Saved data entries
• • • •
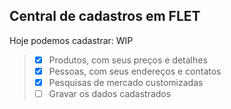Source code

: ## Central de cadastros em FLET

Hoje podemos cadastrar: WIP
>- [x] Produtos, com seus preços e detalhes
>- [x] Pessoas, com seus endereços e contatos
>- [x] Pesquisas de mercado customizadas
>- [ ] Gravar os dados cadastrados
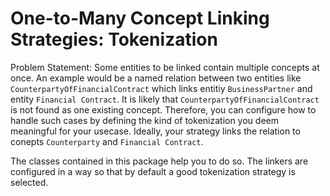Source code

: # One-to-Many Concept Linking Strategies: Tokenization

Problem Statement: Some entities to be linked contain multiple concepts at once.
An example would be a named relation between two entities like 
`CounterpartyOfFinancialContract` which links entitiy `BusinessPartner` and entity
`Financial Contract`. It is likely that `CounterpartyOfFinancialContract` is not
found as one existing concept. Therefore, you can configure how to handle
such cases by defining the kind of tokenization you deem meaningful for 
your usecase. Ideally, your strategy links the relation to conepts
`Counterparty` and `Financial Contract`.<br/>

The classes contained in this package help you to do so. The linkers are configured in a way so that by default a good tokenization strategy is selected.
• • • •
# TASK OBJECTIVE
Each entry needs to be returned verbatim, with its pictures left out.

# EXERCISE RESULT
Source code

: ## Central de cadastros em FLET

Hoje podemos cadastrar: WIP
>- [x] Produtos, com seus preços e detalhes
>- [x] Pessoas, com seus endereços e contatos
>- [x] Pesquisas de mercado customizadas
>- [ ] Gravar os dados cadastrados
Source code

: # One-to-Many Concept Linking Strategies: Tokenization

Problem Statement: Some entities to be linked contain multiple concepts at once.
An example would be a named relation between two entities like 
`CounterpartyOfFinancialContract` which links entitiy `BusinessPartner` and entity
`Financial Contract`. It is likely that `CounterpartyOfFinancialContract` is not
found as one existing concept. Therefore, you can configure how to handle
such cases by defining the kind of tokenization you deem meaningful for 
your usecase. Ideally, your strategy links the relation to conepts
`Counterparty` and `Financial Contract`.<br/>

The classes contained in this package help you to do so. The linkers are configured in a way so that by default a good tokenization strategy is selected.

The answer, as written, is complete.